The Financial Post’s right-leaning columnist Diane Francis is the latest to float the idea of dramatically clawing back the buying privileges of foreign nationals, whether they reside in Canada temporarily or seek to plant their investment flag in a country they’ve never called home.
More specifically, Francis is asking any temporary resident — a person with a work permit — be restricted to one owner-occupied residence, which must be sold when he or she leaves the country. That temporary resident would also be banned from buying any investment property for the purpose of leasing it.
The ban is all but complete for non-resident foreigners wanting homes or investment properties.

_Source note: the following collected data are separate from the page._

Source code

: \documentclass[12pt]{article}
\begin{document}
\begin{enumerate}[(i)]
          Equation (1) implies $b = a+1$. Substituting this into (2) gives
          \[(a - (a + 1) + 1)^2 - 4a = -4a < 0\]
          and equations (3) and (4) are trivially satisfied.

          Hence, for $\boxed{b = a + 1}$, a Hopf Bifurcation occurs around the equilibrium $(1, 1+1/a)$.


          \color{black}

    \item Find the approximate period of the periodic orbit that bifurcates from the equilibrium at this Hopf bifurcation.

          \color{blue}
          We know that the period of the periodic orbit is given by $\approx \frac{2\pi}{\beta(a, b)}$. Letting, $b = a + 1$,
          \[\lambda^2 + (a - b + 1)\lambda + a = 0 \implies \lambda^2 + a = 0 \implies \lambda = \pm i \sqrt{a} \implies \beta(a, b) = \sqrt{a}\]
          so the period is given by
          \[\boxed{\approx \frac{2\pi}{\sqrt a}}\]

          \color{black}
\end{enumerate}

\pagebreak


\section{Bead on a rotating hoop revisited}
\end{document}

“The only exception is if a foreign entity doing business … wants to buy housing for its Australian staff,” she writes, referencing Australian law introduced in 2010 and advocating it as a model for Canada.
The suggestion echoes some Canadian property investors concerned that they are being shut out of the Vancouver and GTA markets as deep-pocketed Asian buyers ratchet up buying prices.
Francis points to a Toronto house sold in March for $400,000 above its $759,000 asking price. The new owners are Chinese nationals, buying the property as a college residence for their child.
It’s a strategy more and more Canadian investors are adopting, although GTA selling prices have largely limited the viability of those plans. Americans, still grappling with tight credit and decimated home equities are also complaining about an influx of Canadian competitors now moving in to buy condos, townhouse and multi-family properties, often with cash in hand.
Still, in this country, foreign investors can’t be blamed for the spike in condo construction in either Toronto or Vancouver, counter critics of any Canadian move to follow several Asian and Western markets already restricting foreign ownership.
They blame the price surge in this country on a buying spree by Canadians, themselves, relying on low-interest rates and "liberal" default insurance guidelines.